コヴィー博士は別の表現でこうも言っています。 「成功というハシゴを効率よく登っても、もしそのハシゴが『間違った壁』に掛かっていたら、早く間違った場所に着くだけだ」
出世競争に勝って部長になったけれど、家庭が崩壊した。 お金持ちになったけれど、やりたいことではなかった。 これらはすべて、「ジャングル(方向)」を間違えたまま、「草刈り(効率)」に熱中してしまった結果なのです。
一度立ち止まり、木に登る勇気を持つ
現代社会は変化が激しく、常に新しいジャングルが現れます。 経済状況も医療の常識も、数年でガラリと変わります。
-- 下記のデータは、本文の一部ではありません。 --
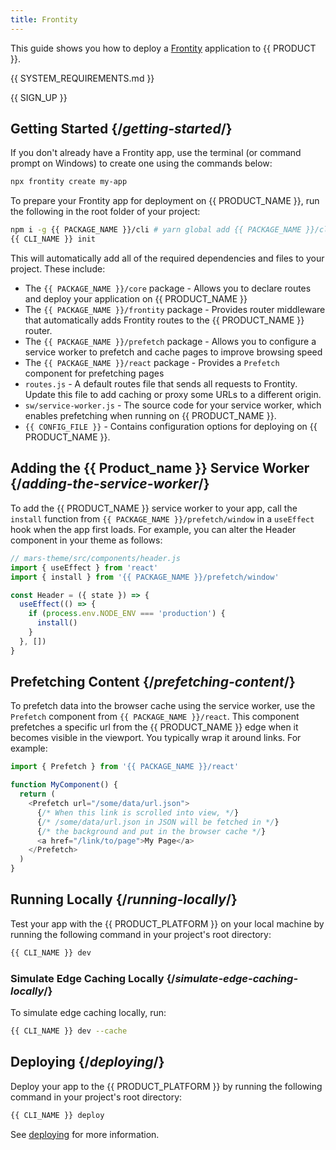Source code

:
 ```yaml
---
title: Frontity
---
```


This guide shows you how to deploy a [Frontity](https://frontity.org/) application to {{ PRODUCT }}.

<!-- ## Example {/*example*/}

<ExampleButtons
  title="Frontity"
  siteUrl="https://layer0-docs-layer0-frontity-example-default.layer0-limelight.link"
  repoUrl="https://github.com/layer0-docs/layer0-frontity-example" 
  deployFromRepo /> -->

<!--## Connector {/*connector*/}

This framework has a connector developed for {{ PRODUCT }}. See [Connectors](connectors) for more information.

<ButtonLink variant="stroke" type="code" withIcon={true} href="https://github.com/layer0-docs/layer0-connectors/tree/main/layer0-frontity-connector">
 View the Connector Code
</ButtonLink>
-->
{{ SYSTEM_REQUIREMENTS.md }}

{{ SIGN_UP }}

## Getting Started {/*getting-started*/}

If you don't already have a Frontity app, use the terminal (or command prompt on Windows) to create one using the commands below:

```bash
npx frontity create my-app
```

To prepare your Frontity app for deployment on {{ PRODUCT_NAME }}, run the following in the root folder of your project:

```bash
npm i -g {{ PACKAGE_NAME }}/cli # yarn global add {{ PACKAGE_NAME }}/cli
{{ CLI_NAME }} init
```

This will automatically add all of the required dependencies and files to your project. These include:

- The `{{ PACKAGE_NAME }}/core` package - Allows you to declare routes and deploy your application on {{ PRODUCT_NAME }}
- The `{{ PACKAGE_NAME }}/frontity` package - Provides router middleware that automatically adds Frontity routes to the {{ PRODUCT_NAME }} router.
- The `{{ PACKAGE_NAME }}/prefetch` package - Allows you to configure a service worker to prefetch and cache pages to improve browsing speed
- The `{{ PACKAGE_NAME }}/react` package - Provides a `Prefetch` component for prefetching pages
- `routes.js` - A default routes file that sends all requests to Frontity. Update this file to add caching or proxy some URLs to a different origin.
- `sw/service-worker.js` - The source code for your service worker, which enables prefetching when running on {{ PRODUCT_NAME }}.
- `{{ CONFIG_FILE }}` - Contains configuration options for deploying on {{ PRODUCT_NAME }}.

## Adding the {{ Product_name }} Service Worker {/*adding-the-service-worker*/}

To add the {{ PRODUCT_NAME }} service worker to your app, call the `install` function from `{{ PACKAGE_NAME }}/prefetch/window` in a `useEffect` hook when the app first loads. For example, you can alter
the Header component in your theme as follows:

```js
// mars-theme/src/components/header.js
import { useEffect } from 'react'
import { install } from '{{ PACKAGE_NAME }}/prefetch/window'

const Header = ({ state }) => {
  useEffect(() => {
    if (process.env.NODE_ENV === 'production') {
      install()
    }
  }, [])
}
```

## Prefetching Content {/*prefetching-content*/}

To prefetch data into the browser cache using the service worker, use the `Prefetch` component from `{{ PACKAGE_NAME }}/react`. This component prefetches a specific url from the {{ PRODUCT_NAME }} edge when it becomes visible in the viewport. You typically wrap it around links. For example:

```js
import { Prefetch } from '{{ PACKAGE_NAME }}/react'

function MyComponent() {
  return (
    <Prefetch url="/some/data/url.json">
      {/* When this link is scrolled into view, */}
      {/* /some/data/url.json in JSON will be fetched in */}
      {/* the background and put in the browser cache */}
      <a href="/link/to/page">My Page</a>
    </Prefetch>
  )
}
```

## Running Locally {/*running-locally*/}

Test your app with the {{ PRODUCT_PLATFORM }} on your local machine by running the following command in your project's root directory:

```bash
{{ CLI_NAME }} dev
```

### Simulate Edge Caching Locally {/*simulate-edge-caching-locally*/}

To simulate edge caching locally, run:

```bash
{{ CLI_NAME }} dev --cache
```

## Deploying {/*deploying*/}

Deploy your app to the {{ PRODUCT_PLATFORM }} by running the following command in your project's root directory:

```bash
{{ CLI_NAME }} deploy
```

See [deploying](deploy_apps) for more information.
そんな時代だからこそ、ただ闇雲に目の前のタスクを処理する(草を刈る)だけでは危険です。 定期的に**「作業の手を止めて、木に登る時間」**を作らなければなりません。
あなたの人生のリーダーになる
会社では上司がリーダーかもしれませんが、あなたの人生のリーダーは、あなた自身しかいません。
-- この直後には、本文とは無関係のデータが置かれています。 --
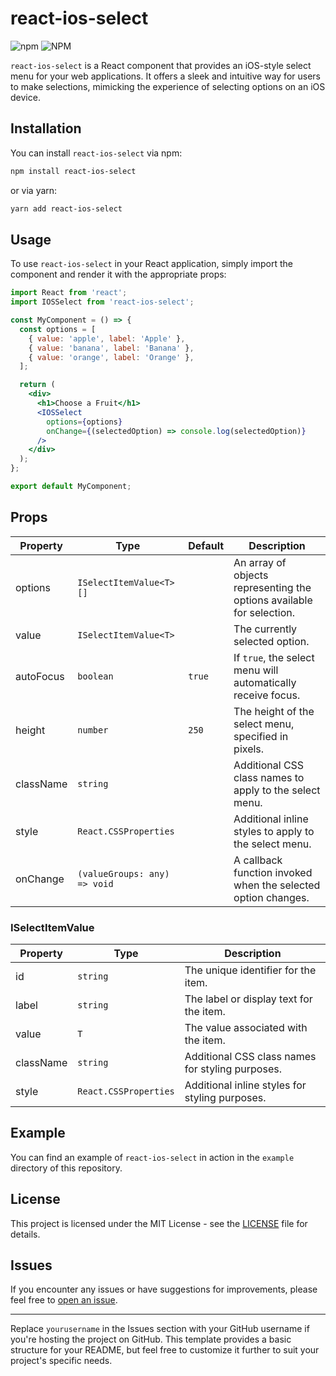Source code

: # react-ios-select

![npm](https://img.shields.io/npm/v/react-ios-select)
![NPM](https://img.shields.io/npm/l/react-ios-select)

`react-ios-select` is a React component that provides an iOS-style select menu for your web applications. It offers a sleek and intuitive way for users to make selections, mimicking the experience of selecting options on an iOS device.

## Installation

You can install `react-ios-select` via npm:

```bash
npm install react-ios-select
```

or via yarn:

```bash
yarn add react-ios-select
```

## Usage

To use `react-ios-select` in your React application, simply import the component and render it with the appropriate props:

```jsx
import React from 'react';
import IOSSelect from 'react-ios-select';

const MyComponent = () => {
  const options = [
    { value: 'apple', label: 'Apple' },
    { value: 'banana', label: 'Banana' },
    { value: 'orange', label: 'Orange' },
  ];

  return (
    <div>
      <h1>Choose a Fruit</h1>
      <IOSSelect
        options={options}
        onChange={(selectedOption) => console.log(selectedOption)}
      />
    </div>
  );
};

export default MyComponent;
```

## Props

| Property  | Type                         | Default | Description                                                           |
| --------- | ---------------------------- | ------- | --------------------------------------------------------------------- |
| options   | `ISelectItemValue<T>[]`      |         | An array of objects representing the options available for selection. |
| value     | `ISelectItemValue<T>`        |         | The currently selected option.                                        |
| autoFocus | `boolean`                    | `true`  | If `true`, the select menu will automatically receive focus.          |
| height    | `number`                     | `250`   | The height of the select menu, specified in pixels.                   |
| className | `string`                     |         | Additional CSS class names to apply to the select menu.               |
| style     | `React.CSSProperties`        |         | Additional inline styles to apply to the select menu.                 |
| onChange  | `(valueGroups: any) => void` |         | A callback function invoked when the selected option changes.         |

### ISelectItemValue<T>

| Property  | Type                  | Description                                      |
| --------- | --------------------- | ------------------------------------------------ |
| id        | `string`              | The unique identifier for the item.              |
| label     | `string`              | The label or display text for the item.          |
| value     | `T`                   | The value associated with the item.              |
| className | `string`              | Additional CSS class names for styling purposes. |
| style     | `React.CSSProperties` | Additional inline styles for styling purposes.   |

## Example

You can find an example of `react-ios-select` in action in the `example` directory of this repository.

## License

This project is licensed under the MIT License - see the [LICENSE](LICENSE) file for details.

## Issues

If you encounter any issues or have suggestions for improvements, please feel free to [open an issue](https://github.com/khantopa/react-ios-select/issues).

---

Replace `yourusername` in the Issues section with your GitHub username if you're hosting the project on GitHub. This template provides a basic structure for your README, but feel free to customize it further to suit your project's specific needs.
「今の仕事は、本当に自分のなりたい未来に繋がっているか?」 「今の治療法は、本当に健康を取り戻すためにベストなのか?」 「今の時間の使い方は、私が大切にしたい価値観と合っているか?」
周りの人(マネージャー的思考の人たち)は、「そんなこと考えてないで手を動かせ!」と言うかもしれません。 しかし、その声に流されず、「このジャングルで合っているか?」を確認する勇気を持ってください。
それが、結果的に**「最小の努力で最大の幸福」**を得るための唯一の方法です。
まとめ・アクションプラン
今回の記事では、努力の方向性を決める「リーダーシップ」の重要性について解説しました。要点は以下の3つです。
- マネジメントは「物事を正しく(効率的に)行う」能力であり、リーダーシップは「正しい事を行う」能力である。
- 方向(ジャングル)が間違っていれば、効率を上げても人生の損失が大きくなるだけである。
- 忙しい日常の中でも、定期的に高い木に登り、目的地を確認する時間が必要である。
最後に、今日からできるアクションプランを提案します。
【Next Action】 今週末、あるいは今日の帰宅後に、あえて**「何もしない時間(空白の時間)」**を30分だけ確保してください。スマホもテレビも消して、ノートを1冊開きます。
そして、**「私は今、どのジャングルにいて、どこに向かおうとしているのか?」**と書き出してみてください。 もし「今の場所は違うかも」と感じたら、草を刈る手(日々のルーチン)を少し休めて、地図を見直すタイミングです。